Re-washing Negatives

Jamie123

Veteran
Local time
9:30 AM
Joined
Nov 27, 2005
Messages
2,833
I used a *real* squeegee today for the first time (used my fingers before) and as a result I got terrible streaks on my negs.

Can I just rinse the negatives with cold water and put them on a towel to dry? Should I hang them up again? Use Ilfotol again?
 
Jamie123 said:
I used a *real* squeegee today for the first time (used my fingers before) and as a result I got terrible streaks on my negs.

Can I just rinse the negatives with cold water and put them on a towel to dry? Should I hang them up again? Use Ilfotol again?

Been a while for me. But

You can

Use warm water, not cold

after 10 min. soak the film in a Wetting agent for a minute or so. Kodak makes one in a 3oz bottle. or a small bottle anyway.

After you take the film out of the wetting agent, hang to dry with a film clip at each end. NO NEED TO SQUEEGEE TO DRY. The wetting agent will take care of that.

You can use a Film sponge type sqeegee if you like, but I never liked the rubber ones.
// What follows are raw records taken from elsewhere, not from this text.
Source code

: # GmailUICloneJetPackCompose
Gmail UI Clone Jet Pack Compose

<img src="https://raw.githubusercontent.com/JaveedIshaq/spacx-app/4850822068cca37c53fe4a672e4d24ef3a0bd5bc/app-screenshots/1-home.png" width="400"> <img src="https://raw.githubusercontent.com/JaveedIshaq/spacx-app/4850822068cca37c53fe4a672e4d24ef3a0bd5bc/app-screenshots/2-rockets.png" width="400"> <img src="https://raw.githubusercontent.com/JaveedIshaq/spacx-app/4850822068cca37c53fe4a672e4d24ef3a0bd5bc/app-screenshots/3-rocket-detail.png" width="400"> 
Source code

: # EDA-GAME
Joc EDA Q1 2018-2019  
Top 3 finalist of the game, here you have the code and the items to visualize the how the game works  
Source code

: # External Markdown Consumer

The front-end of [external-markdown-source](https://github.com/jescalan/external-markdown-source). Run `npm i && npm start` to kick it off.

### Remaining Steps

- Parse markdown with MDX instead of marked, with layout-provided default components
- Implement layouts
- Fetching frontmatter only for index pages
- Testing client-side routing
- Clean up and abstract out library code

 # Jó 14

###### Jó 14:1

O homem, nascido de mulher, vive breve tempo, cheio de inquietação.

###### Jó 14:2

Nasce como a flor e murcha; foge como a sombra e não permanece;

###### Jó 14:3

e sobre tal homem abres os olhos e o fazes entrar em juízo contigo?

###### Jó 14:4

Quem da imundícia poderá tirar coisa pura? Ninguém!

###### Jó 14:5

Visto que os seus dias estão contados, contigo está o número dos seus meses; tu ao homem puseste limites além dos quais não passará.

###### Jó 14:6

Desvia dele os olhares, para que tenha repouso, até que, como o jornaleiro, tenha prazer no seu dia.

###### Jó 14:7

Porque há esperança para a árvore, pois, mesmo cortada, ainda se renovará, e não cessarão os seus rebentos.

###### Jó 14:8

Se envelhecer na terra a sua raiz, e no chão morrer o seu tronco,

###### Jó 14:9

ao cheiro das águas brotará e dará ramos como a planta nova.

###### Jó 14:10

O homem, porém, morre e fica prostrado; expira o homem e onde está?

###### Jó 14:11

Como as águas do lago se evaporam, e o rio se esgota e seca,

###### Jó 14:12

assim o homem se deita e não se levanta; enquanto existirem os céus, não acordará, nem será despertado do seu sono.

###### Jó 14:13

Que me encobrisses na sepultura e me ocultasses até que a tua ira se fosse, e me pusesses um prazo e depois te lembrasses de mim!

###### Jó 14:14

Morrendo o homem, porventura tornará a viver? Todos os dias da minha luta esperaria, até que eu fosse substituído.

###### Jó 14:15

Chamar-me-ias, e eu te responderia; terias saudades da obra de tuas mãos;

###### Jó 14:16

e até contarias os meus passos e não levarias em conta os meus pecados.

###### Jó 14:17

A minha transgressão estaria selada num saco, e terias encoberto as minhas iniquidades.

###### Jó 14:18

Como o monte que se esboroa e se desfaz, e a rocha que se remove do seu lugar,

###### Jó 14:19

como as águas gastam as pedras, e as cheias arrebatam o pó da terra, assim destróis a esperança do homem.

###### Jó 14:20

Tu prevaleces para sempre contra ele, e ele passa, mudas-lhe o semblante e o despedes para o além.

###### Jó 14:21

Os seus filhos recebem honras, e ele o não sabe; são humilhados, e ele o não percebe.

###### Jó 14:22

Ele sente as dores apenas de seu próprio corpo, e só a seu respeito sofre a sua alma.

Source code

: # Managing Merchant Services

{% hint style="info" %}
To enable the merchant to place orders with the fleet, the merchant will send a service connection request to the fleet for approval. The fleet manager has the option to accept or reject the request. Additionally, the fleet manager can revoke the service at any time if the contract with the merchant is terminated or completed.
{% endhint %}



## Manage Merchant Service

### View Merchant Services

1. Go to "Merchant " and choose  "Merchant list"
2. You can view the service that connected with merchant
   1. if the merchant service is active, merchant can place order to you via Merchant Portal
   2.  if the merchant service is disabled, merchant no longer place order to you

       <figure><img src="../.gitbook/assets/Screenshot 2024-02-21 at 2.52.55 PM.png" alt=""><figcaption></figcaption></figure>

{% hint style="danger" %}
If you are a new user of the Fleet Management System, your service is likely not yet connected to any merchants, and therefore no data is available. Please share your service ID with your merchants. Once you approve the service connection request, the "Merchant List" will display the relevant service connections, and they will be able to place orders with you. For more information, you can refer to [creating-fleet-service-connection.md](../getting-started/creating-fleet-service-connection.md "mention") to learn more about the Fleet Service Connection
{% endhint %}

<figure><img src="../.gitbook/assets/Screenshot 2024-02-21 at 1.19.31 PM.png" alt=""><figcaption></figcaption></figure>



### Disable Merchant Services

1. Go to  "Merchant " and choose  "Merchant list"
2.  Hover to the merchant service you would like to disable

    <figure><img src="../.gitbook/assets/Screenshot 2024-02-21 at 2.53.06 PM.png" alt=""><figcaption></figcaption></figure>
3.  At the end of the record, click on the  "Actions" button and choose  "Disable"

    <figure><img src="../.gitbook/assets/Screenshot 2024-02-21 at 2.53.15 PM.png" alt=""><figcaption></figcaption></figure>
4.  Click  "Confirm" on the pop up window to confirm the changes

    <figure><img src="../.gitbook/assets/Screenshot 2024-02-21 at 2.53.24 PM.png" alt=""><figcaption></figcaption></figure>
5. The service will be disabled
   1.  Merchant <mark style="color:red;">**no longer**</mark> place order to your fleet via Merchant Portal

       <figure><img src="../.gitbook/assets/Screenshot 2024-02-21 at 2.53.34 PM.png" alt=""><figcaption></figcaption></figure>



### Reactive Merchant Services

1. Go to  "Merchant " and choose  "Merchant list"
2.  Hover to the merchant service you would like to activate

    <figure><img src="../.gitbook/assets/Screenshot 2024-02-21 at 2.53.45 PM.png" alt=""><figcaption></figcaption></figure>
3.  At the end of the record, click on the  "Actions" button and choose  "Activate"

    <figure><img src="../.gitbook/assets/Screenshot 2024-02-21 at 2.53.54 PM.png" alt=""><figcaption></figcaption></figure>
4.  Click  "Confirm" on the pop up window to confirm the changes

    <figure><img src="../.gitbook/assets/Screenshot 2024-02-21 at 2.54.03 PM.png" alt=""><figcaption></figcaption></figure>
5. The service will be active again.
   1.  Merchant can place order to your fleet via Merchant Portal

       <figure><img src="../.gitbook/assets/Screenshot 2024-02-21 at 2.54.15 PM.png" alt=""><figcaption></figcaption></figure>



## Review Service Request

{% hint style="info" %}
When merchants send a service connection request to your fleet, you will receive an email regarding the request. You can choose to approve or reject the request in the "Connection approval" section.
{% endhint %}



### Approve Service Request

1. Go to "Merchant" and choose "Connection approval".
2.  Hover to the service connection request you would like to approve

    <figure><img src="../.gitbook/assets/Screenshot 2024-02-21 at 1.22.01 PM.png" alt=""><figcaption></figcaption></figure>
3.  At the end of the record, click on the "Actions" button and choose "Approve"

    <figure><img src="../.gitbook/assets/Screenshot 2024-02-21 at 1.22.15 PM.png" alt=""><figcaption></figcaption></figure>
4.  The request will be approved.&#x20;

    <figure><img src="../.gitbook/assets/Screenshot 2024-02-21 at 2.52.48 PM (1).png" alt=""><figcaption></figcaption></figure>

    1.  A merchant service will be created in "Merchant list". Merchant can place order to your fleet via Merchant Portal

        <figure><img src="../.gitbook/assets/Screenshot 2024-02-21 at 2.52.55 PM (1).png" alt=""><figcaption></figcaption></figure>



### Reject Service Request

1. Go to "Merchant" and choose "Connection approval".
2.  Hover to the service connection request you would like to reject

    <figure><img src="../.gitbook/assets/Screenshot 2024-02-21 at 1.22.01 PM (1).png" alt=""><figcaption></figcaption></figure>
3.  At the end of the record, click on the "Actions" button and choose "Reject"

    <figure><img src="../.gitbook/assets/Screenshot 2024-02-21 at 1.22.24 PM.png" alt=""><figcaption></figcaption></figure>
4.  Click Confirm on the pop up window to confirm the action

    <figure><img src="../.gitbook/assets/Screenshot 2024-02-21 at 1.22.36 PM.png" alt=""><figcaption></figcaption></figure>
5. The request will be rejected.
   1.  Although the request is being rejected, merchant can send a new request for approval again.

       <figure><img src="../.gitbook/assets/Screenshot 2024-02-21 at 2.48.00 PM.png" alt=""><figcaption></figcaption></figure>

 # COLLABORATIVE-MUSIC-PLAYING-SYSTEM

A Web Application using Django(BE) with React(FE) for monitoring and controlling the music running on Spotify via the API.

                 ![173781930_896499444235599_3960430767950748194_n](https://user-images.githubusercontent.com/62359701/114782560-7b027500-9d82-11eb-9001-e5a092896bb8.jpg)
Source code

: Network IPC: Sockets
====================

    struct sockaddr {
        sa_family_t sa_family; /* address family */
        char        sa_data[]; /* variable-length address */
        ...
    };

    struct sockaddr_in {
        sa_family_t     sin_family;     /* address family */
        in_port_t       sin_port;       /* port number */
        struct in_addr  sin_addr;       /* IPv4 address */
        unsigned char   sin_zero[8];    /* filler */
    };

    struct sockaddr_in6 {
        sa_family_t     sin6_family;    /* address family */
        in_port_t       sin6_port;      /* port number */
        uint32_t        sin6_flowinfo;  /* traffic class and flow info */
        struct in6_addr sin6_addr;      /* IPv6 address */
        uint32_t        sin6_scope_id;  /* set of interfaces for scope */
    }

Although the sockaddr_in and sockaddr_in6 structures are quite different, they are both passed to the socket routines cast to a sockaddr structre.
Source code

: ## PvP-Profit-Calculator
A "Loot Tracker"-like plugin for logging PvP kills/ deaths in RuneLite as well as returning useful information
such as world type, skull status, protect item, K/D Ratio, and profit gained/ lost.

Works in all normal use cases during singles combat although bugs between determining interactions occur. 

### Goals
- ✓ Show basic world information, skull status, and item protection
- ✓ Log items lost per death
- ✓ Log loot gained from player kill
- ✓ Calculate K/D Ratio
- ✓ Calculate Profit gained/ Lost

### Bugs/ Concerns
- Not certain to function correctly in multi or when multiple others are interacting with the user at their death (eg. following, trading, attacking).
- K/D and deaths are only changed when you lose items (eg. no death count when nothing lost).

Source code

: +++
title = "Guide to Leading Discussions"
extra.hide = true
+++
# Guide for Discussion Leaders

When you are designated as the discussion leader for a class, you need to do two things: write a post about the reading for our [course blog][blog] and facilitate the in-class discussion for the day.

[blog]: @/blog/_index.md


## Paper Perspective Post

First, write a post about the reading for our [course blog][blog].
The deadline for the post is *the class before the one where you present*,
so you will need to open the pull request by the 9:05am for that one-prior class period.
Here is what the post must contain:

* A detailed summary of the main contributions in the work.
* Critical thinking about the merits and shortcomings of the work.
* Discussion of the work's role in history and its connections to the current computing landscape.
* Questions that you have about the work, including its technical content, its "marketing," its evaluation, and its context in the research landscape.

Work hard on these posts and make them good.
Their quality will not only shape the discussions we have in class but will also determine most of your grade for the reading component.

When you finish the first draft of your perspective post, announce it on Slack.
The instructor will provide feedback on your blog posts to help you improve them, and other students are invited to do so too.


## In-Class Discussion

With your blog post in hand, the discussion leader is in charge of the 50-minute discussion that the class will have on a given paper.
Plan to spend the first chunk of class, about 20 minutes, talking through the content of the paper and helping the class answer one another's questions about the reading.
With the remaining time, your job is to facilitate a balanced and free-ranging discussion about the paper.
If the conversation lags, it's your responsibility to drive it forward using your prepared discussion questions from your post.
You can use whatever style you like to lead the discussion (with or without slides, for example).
As I remember fom a distant past of doing my own BW films
 
I just re-rinse in distilled water, then in diluted photo-flo and let hang dry. Why squeegee? I have never seen the need for it.

allan
 
No need to squeegee, but fingers are best if you must. And Photo-Flo, in my experience, is best diluted 1:400, not 1:200. YMMV depending on your water source.
 
I know some people use the squeegee or fingers but I never had a water spot issue before. I just use "photo-flo" and hang to dry.
 
Might depend on the squeegee – the one I have (Hama or Patterson), has never left any streaks (I do make a point of rinsing the squeegee out after each session, for what that's worth). Then, too, I use a Prinz electric film dryer as well, so that might make a difference too. Plain old (NYC) tap water throughout.


- Barrett
 
Thanks everyone. I will re-rinse the film later today and won't squeegee this time. I'm sure some people have good experiences with squeegees but it's given me nothing but problems.
 
Experience learnt me one advise: don't touch the film at all until it's completely dry!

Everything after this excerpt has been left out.